Depuis mars 2024, la Direction générale de la comptabilité publique et du Trésor (DGCPT) affiche l’achèvement de l’opérationnalisation du Compte unique du Trésor (CUT) comme une priorité de son plan stratégique 2024-2026, avec une échéance fixée à décembre 2024. Cette action, confiée à l’Agence comptable centrale du Trésor (ACCT) avec l’appui de l’Agence bancaire du Trésor (ABT), visait à unifier l’ensemble des comptes bancaires des administrations publiques sous une gestion centralisée par le Trésor, conformément au principe d’unité de trésorerie inscrit dans la loi organique relative aux lois de finances.
Plus d’un an après cette échéance, le sujet reste ouvert. Un rapport d’assistance technique du FMI publié en 2026, à l’issue d’une mission menée à Libreville en mai 2025, évoque l’avancement vers l’opérationnalisation complète du compte unique du Trésor comme l’une des réformes initiales engagées par les autorités, (Tresorpublic) aux côtés de l’intégration des dépenses extrabudgétaires dans les comptes officiels. La formulation même, un an après l’échéance interne de la DGCPT, suggère que le chantier demeure en cours plutôt qu’achevé.

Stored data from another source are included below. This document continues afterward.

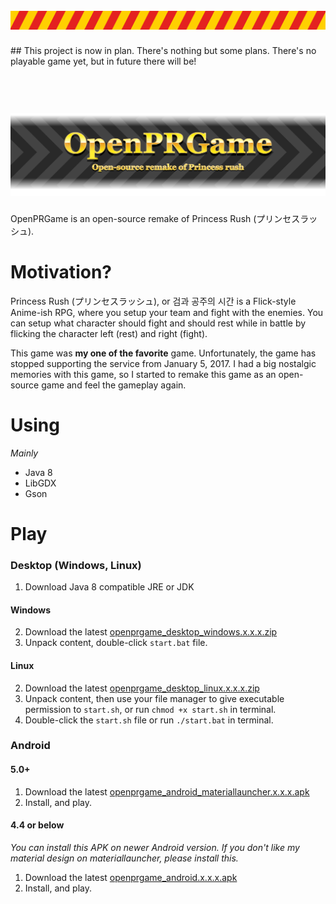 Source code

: <h1 align="center">
  <br>
  <img src="warning.png" alt="OpenPRGame" width="1024">
</h1>
## This project is now in plan. There's nothing but some plans. There's no playable game yet, but in future there will be!

<h1 align="center">
  <br>
  <img src="banner.png" alt="OpenPRGame" width="960">
</h1>

OpenPRGame is an open-source remake of Princess Rush (プリンセスラッシュ).

# Motivation?
Princess Rush (プリンセスラッシュ), or 검과 공주의 시간 is a Flick-style Anime-ish RPG, where you setup your team and fight with the enemies. You can setup what character should fight and should rest while in battle by flicking the character left (rest) and right (fight).

This game was **my one of the favorite** game. Unfortunately, the game has stopped supporting the service from January 5, 2017. I had a big nostalgic memories with this game, so I started to remake this game as an open-source game and feel the gameplay again.

# Using
*Mainly*
- Java 8
- LibGDX
- Gson

# Play
[PR]: https://github.com/github-harunadev/OpenPRGame/releases
### Desktop (Windows, Linux)

1. Download Java 8 compatible JRE or JDK
#### Windows
2. Download the latest [openprgame_desktop_windows.x.x.x.zip][PR]
3. Unpack content, double-click `start.bat` file.
#### Linux
2. Download the latest [openprgame_desktop_linux.x.x.x.zip][PR]
3. Unpack content, then use your file manager to give executable permission to `start.sh`, or run `chmod +x start.sh` in terminal.
4. Double-click the `start.sh` file or run `./start.bat` in terminal.


### Android
#### 5.0+
1. Download the latest [openprgame_android_materiallauncher.x.x.x.apk][PR]
2. Install, and play.

#### 4.4 or below
*You can install this APK on newer Android version. If you don't like my material design on materiallauncher, please install this.*
1. Download the latest [openprgame_android.x.x.x.apk][PR]
2. Install, and play.
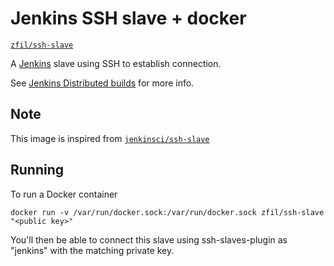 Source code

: # Jenkins SSH slave + docker

[`zfil/ssh-slave`](https://hub.docker.com/r/zfil/jenkins-slave/)

A [Jenkins](https://jenkins-ci.org) slave using SSH to establish connection.

See [Jenkins Distributed builds](https://wiki.jenkins-ci.org/display/JENKINS/Distributed+builds) for more info.

## Note

This image is inspired from [`jenkinsci/ssh-slave`](https://hub.docker.com/r/jenkinsci/ssh-slave/)

## Running

To run a Docker container

    docker run -v /var/run/docker.sock:/var/run/docker.sock zfil/ssh-slave "<public key>"

You'll then be able to connect this slave using ssh-slaves-plugin as "jenkins" with the matching private key.
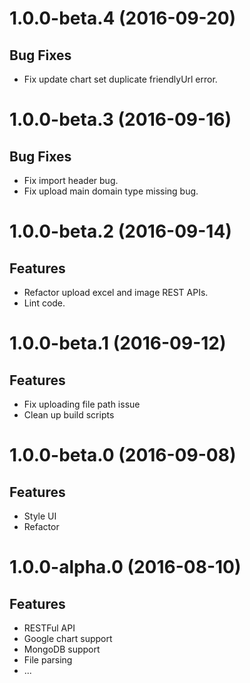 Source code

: <a name="1.0.0-beta.4"></a>
# 1.0.0-beta.4 (2016-09-20)

## Bug Fixes

* Fix update chart set duplicate friendlyUrl error.


<a name="1.0.0-beta.3"></a>
# 1.0.0-beta.3 (2016-09-16)

## Bug Fixes

* Fix import header bug.
* Fix upload main domain type missing bug.


<a name="1.0.0-beta.2"></a>
# 1.0.0-beta.2 (2016-09-14)

## Features

* Refactor upload excel and image REST APIs.
* Lint code.


<a name="1.0.0-beta.1"></a>
# 1.0.0-beta.1 (2016-09-12)

## Features

* Fix uploading file path issue
* Clean up build scripts


<a name="1.0.0-beta.0"></a>
# 1.0.0-beta.0 (2016-09-08)

## Features

* Style UI
* Refactor


<a name="1.0.0-alpha.0"></a>
# 1.0.0-alpha.0 (2016-08-10)

## Features

* RESTFul API
* Google chart support
* MongoDB support
* File parsing
* ...
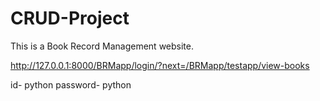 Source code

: # CRUD-Project
This is a Book Record Management website.

http://127.0.0.1:8000/BRMapp/login/?next=/BRMapp/testapp/view-books


id- python
password- python
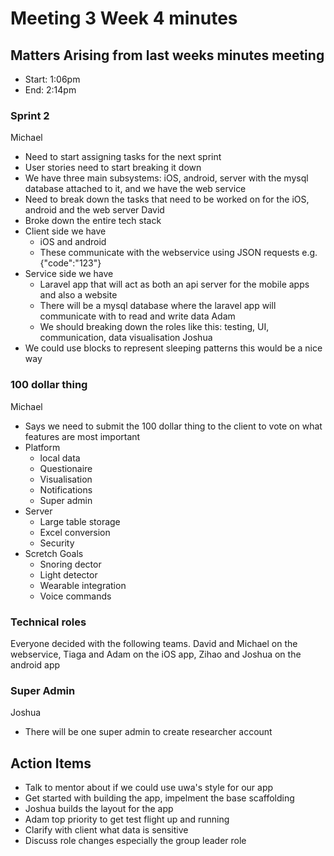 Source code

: # Meeting 3 Week 4 minutes

## Matters Arising from last weeks minutes meeting
* Start: 1:06pm
* End: 2:14pm
### Sprint 2
Michael
* Need to start assigning tasks for the next sprint
* User stories need to start breaking it down
* We have three main subsystems: iOS, android, server with the mysql database attached to it, and we have the web service
* Need to break down the tasks that need to be worked on for the iOS, android and the web server
David
* Broke down the entire tech stack
* Client side we have
  * iOS and android
  * These communicate with the webservice using JSON requests e.g. {"code":"123"}
* Service side we have
  * Laravel app that will act as both an api server for the mobile apps and also a website
  * There will be a mysql database where the laravel app will communicate with to read and write data
Adam
  * We should breaking down the roles like this: testing, UI, communication, data visualisation
Joshua
* We could use blocks to represent sleeping patterns this would be a nice way 

### 100 dollar thing
Michael
* Says we need to submit the 100 dollar thing to the client to vote on what features are most important
* Platform
  * local data
  * Questionaire
  * Visualisation
  * Notifications
  * Super admin
* Server
  * Large table storage
  * Excel conversion
  * Security
* Scretch Goals
  * Snoring dector
  * Light detector
  * Wearable integration
  * Voice commands

### Technical roles
Everyone decided with the following teams. David and Michael on the webservice, Tiaga and Adam on the iOS app, Zihao and Joshua on the android app

### Super Admin
Joshua
* There will be one super admin to create researcher account

## Action Items
* Talk to mentor about if we could use uwa's style for our app
* Get started with building the app, impelment the base scaffolding
* Joshua builds the layout for the app
* Adam top priority to get test flight up and running
* Clarify with client what data is sensitive 
* Discuss role changes especially the group leader role
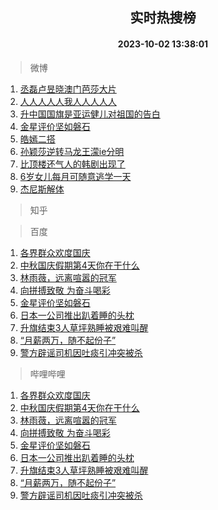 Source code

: <div align="center"><h2>实时热搜榜</h2><h4>2023-10-02 13:38:01</h4></div>

> 微博  

1. [丞磊卢昱晓澳门芭莎大片](https://s.weibo.com/weibo?q=%23%E4%B8%9E%E7%A3%8A%E5%8D%A2%E6%98%B1%E6%99%93%E6%BE%B3%E9%97%A8%E8%8A%AD%E8%8E%8E%E5%A4%A7%E7%89%87%23&t=31&band_rank=1&Refer=top)<br />
2. [人人人人人我人人人人人](https://s.weibo.com/weibo?q=%23%E4%BA%BA%E4%BA%BA%E4%BA%BA%E4%BA%BA%E4%BA%BA%E6%88%91%E4%BA%BA%E4%BA%BA%E4%BA%BA%E4%BA%BA%E4%BA%BA%23&t=31&band_rank=2&Refer=top)<br />
3. [升中国国旗是亚运健儿对祖国的告白](https://s.weibo.com/weibo?q=%23%E5%8D%87%E4%B8%AD%E5%9B%BD%E5%9B%BD%E6%97%97%E6%98%AF%E4%BA%9A%E8%BF%90%E5%81%A5%E5%84%BF%E5%AF%B9%E7%A5%96%E5%9B%BD%E7%9A%84%E5%91%8A%E7%99%BD%23&t=31&band_rank=3&Refer=top)<br />
4. [金星评价坚如磐石](https://s.weibo.com/weibo?q=%23%E9%87%91%E6%98%9F%E8%AF%84%E4%BB%B7%E5%9D%9A%E5%A6%82%E7%A3%90%E7%9F%B3%23&t=31&band_rank=4&Refer=top)<br />
5. [皓嫣二搭](https://s.weibo.com/weibo?q=%E7%9A%93%E5%AB%A3%E4%BA%8C%E6%90%AD&t=31&band_rank=5&Refer=top)<br />
6. [孙颖莎逆转马龙王濛ie分明](https://s.weibo.com/weibo?q=%23%E5%AD%99%E9%A2%96%E8%8E%8E%E9%80%86%E8%BD%AC%E9%A9%AC%E9%BE%99%E7%8E%8B%E6%BF%9Bie%E5%88%86%E6%98%8E%23&t=31&band_rank=6&Refer=top)<br />
7. [比顶楼还气人的韩剧出现了](https://s.weibo.com/weibo?q=%23%E6%AF%94%E9%A1%B6%E6%A5%BC%E8%BF%98%E6%B0%94%E4%BA%BA%E7%9A%84%E9%9F%A9%E5%89%A7%E5%87%BA%E7%8E%B0%E4%BA%86%23&t=31&band_rank=7&Refer=top)<br />
8. [6岁女儿每月可随意逃学一天](https://s.weibo.com/weibo?q=6%E5%B2%81%E5%A5%B3%E5%84%BF%E6%AF%8F%E6%9C%88%E5%8F%AF%E9%9A%8F%E6%84%8F%E9%80%83%E5%AD%A6%E4%B8%80%E5%A4%A9&t=31&band_rank=8&Refer=top)<br />
9. [杰尼斯解体](https://s.weibo.com/weibo?q=%E6%9D%B0%E5%B0%BC%E6%96%AF%E8%A7%A3%E4%BD%93&t=31&band_rank=9&Refer=top)<br />

> 知乎  


> 百度  

1. [各界群众欢度国庆](https://www.baidu.com/s?wd=%E5%90%84%E7%95%8C%E7%BE%A4%E4%BC%97%E6%AC%A2%E5%BA%A6%E5%9B%BD%E5%BA%86&sa=fyb_news&rsv_dl=fyb_news)<br />
2. [中秋国庆假期第4天你在干什么](https://www.baidu.com/s?wd=%E4%B8%AD%E7%A7%8B%E5%9B%BD%E5%BA%86%E5%81%87%E6%9C%9F%E7%AC%AC4%E5%A4%A9%E4%BD%A0%E5%9C%A8%E5%B9%B2%E4%BB%80%E4%B9%88&sa=fyb_news&rsv_dl=fyb_news)<br />
3. [林雨薇，远离喧嚣的冠军](https://www.baidu.com/s?wd=%E6%9E%97%E9%9B%A8%E8%96%87%EF%BC%8C%E8%BF%9C%E7%A6%BB%E5%96%A7%E5%9A%A3%E7%9A%84%E5%86%A0%E5%86%9B&sa=fyb_news&rsv_dl=fyb_news)<br />
4. [向拼搏致敬 为奋斗喝彩](https://www.baidu.com/s?wd=%E5%90%91%E6%8B%BC%E6%90%8F%E8%87%B4%E6%95%AC+%E4%B8%BA%E5%A5%8B%E6%96%97%E5%96%9D%E5%BD%A9&sa=fyb_news&rsv_dl=fyb_news)<br />
5. [金星评价坚如磐石](https://www.baidu.com/s?wd=%E9%87%91%E6%98%9F%E8%AF%84%E4%BB%B7%E5%9D%9A%E5%A6%82%E7%A3%90%E7%9F%B3&sa=fyb_news&rsv_dl=fyb_news)<br />
6. [日本一公司推出趴着睡的头枕](https://www.baidu.com/s?wd=%E6%97%A5%E6%9C%AC%E4%B8%80%E5%85%AC%E5%8F%B8%E6%8E%A8%E5%87%BA%E8%B6%B4%E7%9D%80%E7%9D%A1%E7%9A%84%E5%A4%B4%E6%9E%95&sa=fyb_news&rsv_dl=fyb_news)<br />
7. [升旗结束3人草坪熟睡被艰难叫醒](https://www.baidu.com/s?wd=%E5%8D%87%E6%97%97%E7%BB%93%E6%9D%9F3%E4%BA%BA%E8%8D%89%E5%9D%AA%E7%86%9F%E7%9D%A1%E8%A2%AB%E8%89%B0%E9%9A%BE%E5%8F%AB%E9%86%92&sa=fyb_news&rsv_dl=fyb_news)<br />
8. [“月薪两万，随不起份子”](https://www.baidu.com/s?wd=%E2%80%9C%E6%9C%88%E8%96%AA%E4%B8%A4%E4%B8%87%EF%BC%8C%E9%9A%8F%E4%B8%8D%E8%B5%B7%E4%BB%BD%E5%AD%90%E2%80%9D&sa=fyb_news&rsv_dl=fyb_news)<br />
9. [警方辟谣司机因吐痰引冲突被杀](https://www.baidu.com/s?wd=%E8%AD%A6%E6%96%B9%E8%BE%9F%E8%B0%A3%E5%8F%B8%E6%9C%BA%E5%9B%A0%E5%90%90%E7%97%B0%E5%BC%95%E5%86%B2%E7%AA%81%E8%A2%AB%E6%9D%80&sa=fyb_news&rsv_dl=fyb_news)<br />

> 哔哩哔哩  

1. [各界群众欢度国庆](https://www.baidu.com/s?wd=%E5%90%84%E7%95%8C%E7%BE%A4%E4%BC%97%E6%AC%A2%E5%BA%A6%E5%9B%BD%E5%BA%86&sa=fyb_news&rsv_dl=fyb_news)<br />
2. [中秋国庆假期第4天你在干什么](https://www.baidu.com/s?wd=%E4%B8%AD%E7%A7%8B%E5%9B%BD%E5%BA%86%E5%81%87%E6%9C%9F%E7%AC%AC4%E5%A4%A9%E4%BD%A0%E5%9C%A8%E5%B9%B2%E4%BB%80%E4%B9%88&sa=fyb_news&rsv_dl=fyb_news)<br />
3. [林雨薇，远离喧嚣的冠军](https://www.baidu.com/s?wd=%E6%9E%97%E9%9B%A8%E8%96%87%EF%BC%8C%E8%BF%9C%E7%A6%BB%E5%96%A7%E5%9A%A3%E7%9A%84%E5%86%A0%E5%86%9B&sa=fyb_news&rsv_dl=fyb_news)<br />
4. [向拼搏致敬 为奋斗喝彩](https://www.baidu.com/s?wd=%E5%90%91%E6%8B%BC%E6%90%8F%E8%87%B4%E6%95%AC+%E4%B8%BA%E5%A5%8B%E6%96%97%E5%96%9D%E5%BD%A9&sa=fyb_news&rsv_dl=fyb_news)<br />
5. [金星评价坚如磐石](https://www.baidu.com/s?wd=%E9%87%91%E6%98%9F%E8%AF%84%E4%BB%B7%E5%9D%9A%E5%A6%82%E7%A3%90%E7%9F%B3&sa=fyb_news&rsv_dl=fyb_news)<br />
6. [日本一公司推出趴着睡的头枕](https://www.baidu.com/s?wd=%E6%97%A5%E6%9C%AC%E4%B8%80%E5%85%AC%E5%8F%B8%E6%8E%A8%E5%87%BA%E8%B6%B4%E7%9D%80%E7%9D%A1%E7%9A%84%E5%A4%B4%E6%9E%95&sa=fyb_news&rsv_dl=fyb_news)<br />
7. [升旗结束3人草坪熟睡被艰难叫醒](https://www.baidu.com/s?wd=%E5%8D%87%E6%97%97%E7%BB%93%E6%9D%9F3%E4%BA%BA%E8%8D%89%E5%9D%AA%E7%86%9F%E7%9D%A1%E8%A2%AB%E8%89%B0%E9%9A%BE%E5%8F%AB%E9%86%92&sa=fyb_news&rsv_dl=fyb_news)<br />
8. [“月薪两万，随不起份子”](https://www.baidu.com/s?wd=%E2%80%9C%E6%9C%88%E8%96%AA%E4%B8%A4%E4%B8%87%EF%BC%8C%E9%9A%8F%E4%B8%8D%E8%B5%B7%E4%BB%BD%E5%AD%90%E2%80%9D&sa=fyb_news&rsv_dl=fyb_news)<br />
9. [警方辟谣司机因吐痰引冲突被杀](https://www.baidu.com/s?wd=%E8%AD%A6%E6%96%B9%E8%BE%9F%E8%B0%A3%E5%8F%B8%E6%9C%BA%E5%9B%A0%E5%90%90%E7%97%B0%E5%BC%95%E5%86%B2%E7%AA%81%E8%A2%AB%E6%9D%80&sa=fyb_news&rsv_dl=fyb_news)<br />
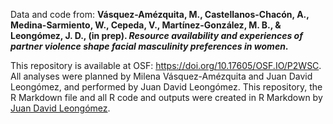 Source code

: Data and code from: **Vásquez-Amézquita, M., Castellanos-Chacón, A., Medina-Sarmiento, W., Cepeda, V., Martínez-González, M. B., \& Leongómez, J. D.,  (in prep). *Resource availability and experiences of partner violence shape facial masculinity preferences in women*.**

This repository is available at OSF: https://doi.org/10.17605/OSF.IO/P2WSC. All analyses were planned by Milena Vásquez-Amézquita and Juan David Leongómez, and performed by Juan David Leongómez. This repository, the R Markdown file and all R code and outputs were created in R Markdown by [Juan David Leongómez][1].


  [1]: https://jdleongomez.info/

Cette lenteur prend un relief particulier à la lumière de l’audit de la dette publique lancé fin avril 2026 par le ministre Thierry Minko, avec l’appui du FMI et dans le cadre d’un nouveau financement de la Banque mondiale. Parmi les motifs invoqués par le ministère pour justifier cet audit portant sur la période 2016-2023 figure explicitement le défaut de transfert de certains fonds vers les comptes du Trésor public. (Zonebourse) Autrement dit, l’absence d’un CUT pleinement opérationnel n’est pas qu’une question technique : elle a directement contribué à l’opacité que l’État cherche aujourd’hui à corriger rétroactivement.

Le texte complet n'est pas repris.